- **Your objective**:
From the listing below, pull out all lines with "AFRICA" in them.

*** Opening Material provided ***

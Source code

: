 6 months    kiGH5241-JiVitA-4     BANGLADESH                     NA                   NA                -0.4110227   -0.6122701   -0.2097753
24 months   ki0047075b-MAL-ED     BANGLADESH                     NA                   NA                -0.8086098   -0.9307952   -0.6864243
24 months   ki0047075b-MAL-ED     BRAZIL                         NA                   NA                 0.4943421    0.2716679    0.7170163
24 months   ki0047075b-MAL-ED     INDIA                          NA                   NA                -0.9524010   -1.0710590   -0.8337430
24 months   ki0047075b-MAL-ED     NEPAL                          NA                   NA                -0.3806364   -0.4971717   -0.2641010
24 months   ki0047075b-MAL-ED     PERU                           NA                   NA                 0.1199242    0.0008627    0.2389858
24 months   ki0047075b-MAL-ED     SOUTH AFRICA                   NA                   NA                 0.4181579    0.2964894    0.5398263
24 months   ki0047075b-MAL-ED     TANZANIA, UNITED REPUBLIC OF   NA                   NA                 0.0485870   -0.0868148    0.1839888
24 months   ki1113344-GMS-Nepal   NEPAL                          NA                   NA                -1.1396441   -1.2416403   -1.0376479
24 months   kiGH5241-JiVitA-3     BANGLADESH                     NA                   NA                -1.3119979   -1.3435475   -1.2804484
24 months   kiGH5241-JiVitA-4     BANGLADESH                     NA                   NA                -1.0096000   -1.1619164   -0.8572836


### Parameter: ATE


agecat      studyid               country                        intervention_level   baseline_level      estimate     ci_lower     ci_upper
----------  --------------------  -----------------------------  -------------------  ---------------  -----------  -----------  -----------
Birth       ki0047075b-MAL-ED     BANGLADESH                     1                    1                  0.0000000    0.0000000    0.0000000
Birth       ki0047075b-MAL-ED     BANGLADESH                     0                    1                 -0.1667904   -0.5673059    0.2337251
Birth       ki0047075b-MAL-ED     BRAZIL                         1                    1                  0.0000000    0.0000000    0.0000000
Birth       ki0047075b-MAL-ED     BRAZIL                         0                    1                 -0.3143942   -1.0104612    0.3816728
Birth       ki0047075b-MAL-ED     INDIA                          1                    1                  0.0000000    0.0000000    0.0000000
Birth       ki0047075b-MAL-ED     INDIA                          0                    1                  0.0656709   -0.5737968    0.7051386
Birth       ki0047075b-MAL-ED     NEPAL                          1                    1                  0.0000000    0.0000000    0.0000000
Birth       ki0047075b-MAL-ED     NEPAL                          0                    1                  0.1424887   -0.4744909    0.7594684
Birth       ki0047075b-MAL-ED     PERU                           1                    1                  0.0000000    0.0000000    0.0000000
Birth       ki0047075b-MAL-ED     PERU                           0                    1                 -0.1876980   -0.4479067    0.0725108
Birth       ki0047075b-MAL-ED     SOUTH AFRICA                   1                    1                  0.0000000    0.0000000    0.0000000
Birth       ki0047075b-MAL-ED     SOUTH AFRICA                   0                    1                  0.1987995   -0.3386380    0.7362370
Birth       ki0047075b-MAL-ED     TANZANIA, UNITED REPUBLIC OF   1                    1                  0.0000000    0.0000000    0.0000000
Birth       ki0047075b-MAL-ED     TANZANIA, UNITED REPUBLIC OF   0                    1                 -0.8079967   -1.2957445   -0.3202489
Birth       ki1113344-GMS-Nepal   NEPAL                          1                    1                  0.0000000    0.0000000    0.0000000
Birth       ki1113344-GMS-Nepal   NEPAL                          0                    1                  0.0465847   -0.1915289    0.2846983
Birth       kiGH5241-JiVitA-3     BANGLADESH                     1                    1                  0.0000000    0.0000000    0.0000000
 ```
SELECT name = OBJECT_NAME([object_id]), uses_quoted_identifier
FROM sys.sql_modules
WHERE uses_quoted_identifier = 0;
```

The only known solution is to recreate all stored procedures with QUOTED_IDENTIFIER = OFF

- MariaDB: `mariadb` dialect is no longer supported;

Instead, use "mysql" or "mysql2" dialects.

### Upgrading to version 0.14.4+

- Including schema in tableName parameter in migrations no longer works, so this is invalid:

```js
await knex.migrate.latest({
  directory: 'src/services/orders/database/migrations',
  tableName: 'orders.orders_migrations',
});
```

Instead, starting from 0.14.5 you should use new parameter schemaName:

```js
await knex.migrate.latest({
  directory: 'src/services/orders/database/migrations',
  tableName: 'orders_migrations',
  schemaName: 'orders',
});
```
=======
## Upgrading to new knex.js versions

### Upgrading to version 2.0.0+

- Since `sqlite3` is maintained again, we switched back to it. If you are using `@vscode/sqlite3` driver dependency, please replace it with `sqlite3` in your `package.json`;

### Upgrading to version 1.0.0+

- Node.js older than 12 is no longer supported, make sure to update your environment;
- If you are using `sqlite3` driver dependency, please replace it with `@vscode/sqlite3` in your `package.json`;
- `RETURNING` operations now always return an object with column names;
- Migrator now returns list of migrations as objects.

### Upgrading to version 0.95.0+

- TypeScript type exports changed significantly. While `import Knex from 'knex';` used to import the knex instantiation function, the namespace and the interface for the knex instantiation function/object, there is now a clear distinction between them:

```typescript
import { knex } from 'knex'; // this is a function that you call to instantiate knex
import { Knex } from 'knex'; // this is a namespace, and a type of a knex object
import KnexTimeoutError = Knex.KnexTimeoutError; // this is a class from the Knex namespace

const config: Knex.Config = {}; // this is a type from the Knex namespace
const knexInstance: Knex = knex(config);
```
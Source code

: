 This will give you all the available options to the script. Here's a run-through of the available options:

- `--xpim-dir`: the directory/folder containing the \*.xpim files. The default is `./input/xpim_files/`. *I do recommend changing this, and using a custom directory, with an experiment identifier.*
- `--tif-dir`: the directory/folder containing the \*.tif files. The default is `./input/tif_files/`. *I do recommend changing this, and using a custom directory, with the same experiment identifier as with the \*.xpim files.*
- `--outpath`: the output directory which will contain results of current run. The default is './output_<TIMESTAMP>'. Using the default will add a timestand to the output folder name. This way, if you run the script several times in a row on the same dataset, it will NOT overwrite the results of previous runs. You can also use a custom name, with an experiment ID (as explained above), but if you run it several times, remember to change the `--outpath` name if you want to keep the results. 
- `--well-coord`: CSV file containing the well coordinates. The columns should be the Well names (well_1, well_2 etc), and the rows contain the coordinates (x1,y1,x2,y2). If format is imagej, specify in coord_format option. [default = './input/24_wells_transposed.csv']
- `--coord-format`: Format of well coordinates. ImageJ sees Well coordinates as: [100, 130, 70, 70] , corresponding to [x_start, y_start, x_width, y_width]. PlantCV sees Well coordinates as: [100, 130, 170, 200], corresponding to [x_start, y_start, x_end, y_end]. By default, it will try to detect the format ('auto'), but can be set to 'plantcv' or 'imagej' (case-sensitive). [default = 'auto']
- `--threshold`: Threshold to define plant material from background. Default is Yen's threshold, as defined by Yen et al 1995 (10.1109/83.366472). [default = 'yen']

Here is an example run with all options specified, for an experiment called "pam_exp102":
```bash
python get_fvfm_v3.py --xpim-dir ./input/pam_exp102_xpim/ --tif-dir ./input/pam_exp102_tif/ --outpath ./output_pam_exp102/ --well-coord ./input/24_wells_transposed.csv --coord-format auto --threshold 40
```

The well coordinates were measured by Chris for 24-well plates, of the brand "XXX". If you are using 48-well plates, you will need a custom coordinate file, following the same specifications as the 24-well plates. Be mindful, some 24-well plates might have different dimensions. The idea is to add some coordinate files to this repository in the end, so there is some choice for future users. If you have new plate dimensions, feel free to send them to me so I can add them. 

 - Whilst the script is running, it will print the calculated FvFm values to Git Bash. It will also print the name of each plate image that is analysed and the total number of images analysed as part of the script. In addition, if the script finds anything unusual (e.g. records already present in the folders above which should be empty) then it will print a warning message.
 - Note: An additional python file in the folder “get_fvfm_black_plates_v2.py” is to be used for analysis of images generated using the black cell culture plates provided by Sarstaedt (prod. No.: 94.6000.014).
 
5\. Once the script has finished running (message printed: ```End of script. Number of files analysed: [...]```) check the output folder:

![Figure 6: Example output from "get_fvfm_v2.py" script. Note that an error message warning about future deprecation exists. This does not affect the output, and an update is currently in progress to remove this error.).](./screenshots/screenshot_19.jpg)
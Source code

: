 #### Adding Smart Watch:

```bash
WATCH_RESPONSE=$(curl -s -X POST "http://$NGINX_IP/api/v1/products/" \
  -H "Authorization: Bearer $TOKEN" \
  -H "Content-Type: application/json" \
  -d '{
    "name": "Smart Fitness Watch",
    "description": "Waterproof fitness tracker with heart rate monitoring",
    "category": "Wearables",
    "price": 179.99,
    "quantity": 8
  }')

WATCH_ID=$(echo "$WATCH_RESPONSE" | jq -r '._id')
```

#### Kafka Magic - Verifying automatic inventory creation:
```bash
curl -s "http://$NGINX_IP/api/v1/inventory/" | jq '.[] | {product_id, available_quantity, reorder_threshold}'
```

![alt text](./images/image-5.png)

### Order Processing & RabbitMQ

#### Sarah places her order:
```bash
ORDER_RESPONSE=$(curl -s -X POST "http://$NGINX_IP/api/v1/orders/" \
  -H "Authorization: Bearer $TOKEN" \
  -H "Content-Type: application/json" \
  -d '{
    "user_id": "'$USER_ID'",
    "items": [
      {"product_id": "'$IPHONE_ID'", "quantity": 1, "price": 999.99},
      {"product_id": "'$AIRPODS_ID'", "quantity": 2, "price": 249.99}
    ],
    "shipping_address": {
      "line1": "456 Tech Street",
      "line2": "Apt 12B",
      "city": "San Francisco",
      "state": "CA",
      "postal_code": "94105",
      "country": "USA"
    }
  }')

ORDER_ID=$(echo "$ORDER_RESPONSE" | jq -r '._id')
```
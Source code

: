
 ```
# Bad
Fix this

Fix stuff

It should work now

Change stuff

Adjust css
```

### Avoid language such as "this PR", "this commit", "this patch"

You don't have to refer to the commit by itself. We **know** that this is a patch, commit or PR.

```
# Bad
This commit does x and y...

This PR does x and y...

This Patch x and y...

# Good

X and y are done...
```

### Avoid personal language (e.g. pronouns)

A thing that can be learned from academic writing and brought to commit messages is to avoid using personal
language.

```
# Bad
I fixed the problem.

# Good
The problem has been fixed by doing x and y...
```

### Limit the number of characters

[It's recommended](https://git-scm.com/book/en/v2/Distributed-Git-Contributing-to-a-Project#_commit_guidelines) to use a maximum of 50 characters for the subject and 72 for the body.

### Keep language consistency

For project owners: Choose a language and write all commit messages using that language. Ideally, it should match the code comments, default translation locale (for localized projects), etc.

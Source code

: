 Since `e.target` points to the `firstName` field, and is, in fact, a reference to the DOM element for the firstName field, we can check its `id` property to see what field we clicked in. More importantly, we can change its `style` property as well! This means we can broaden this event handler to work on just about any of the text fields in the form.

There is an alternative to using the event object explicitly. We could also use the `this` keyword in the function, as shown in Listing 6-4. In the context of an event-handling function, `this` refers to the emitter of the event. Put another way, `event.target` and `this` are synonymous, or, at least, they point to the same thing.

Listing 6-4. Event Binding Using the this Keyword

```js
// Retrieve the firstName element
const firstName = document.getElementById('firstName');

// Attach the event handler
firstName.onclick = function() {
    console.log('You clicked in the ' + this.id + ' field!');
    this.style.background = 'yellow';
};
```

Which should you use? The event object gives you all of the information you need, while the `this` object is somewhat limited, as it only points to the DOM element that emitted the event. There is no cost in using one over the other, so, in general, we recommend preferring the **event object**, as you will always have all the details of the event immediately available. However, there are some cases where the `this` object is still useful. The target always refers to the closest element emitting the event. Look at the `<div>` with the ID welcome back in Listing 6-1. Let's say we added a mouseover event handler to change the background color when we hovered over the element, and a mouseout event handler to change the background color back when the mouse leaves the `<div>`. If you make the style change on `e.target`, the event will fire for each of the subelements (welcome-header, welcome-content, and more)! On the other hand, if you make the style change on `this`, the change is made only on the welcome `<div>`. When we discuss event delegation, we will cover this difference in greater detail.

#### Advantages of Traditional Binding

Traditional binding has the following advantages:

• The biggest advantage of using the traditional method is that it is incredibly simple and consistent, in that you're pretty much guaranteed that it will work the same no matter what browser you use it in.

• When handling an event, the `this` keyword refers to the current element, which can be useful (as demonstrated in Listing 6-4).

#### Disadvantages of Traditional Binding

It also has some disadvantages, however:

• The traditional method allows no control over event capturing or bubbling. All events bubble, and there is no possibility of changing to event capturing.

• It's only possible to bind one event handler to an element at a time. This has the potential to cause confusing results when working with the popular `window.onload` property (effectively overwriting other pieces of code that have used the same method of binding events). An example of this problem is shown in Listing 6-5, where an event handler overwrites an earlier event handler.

*** Closing Material provided ***

- **Exercise solution**:
24 months   ki0047075b-MAL-ED     SOUTH AFRICA                   NA                   NA                 0.4181579    0.2964894    0.5398263
Birth       ki0047075b-MAL-ED     SOUTH AFRICA                   1                    1                  0.0000000    0.0000000    0.0000000
Birth       ki0047075b-MAL-ED     SOUTH AFRICA                   0                    1                  0.1987995   -0.3386380    0.7362370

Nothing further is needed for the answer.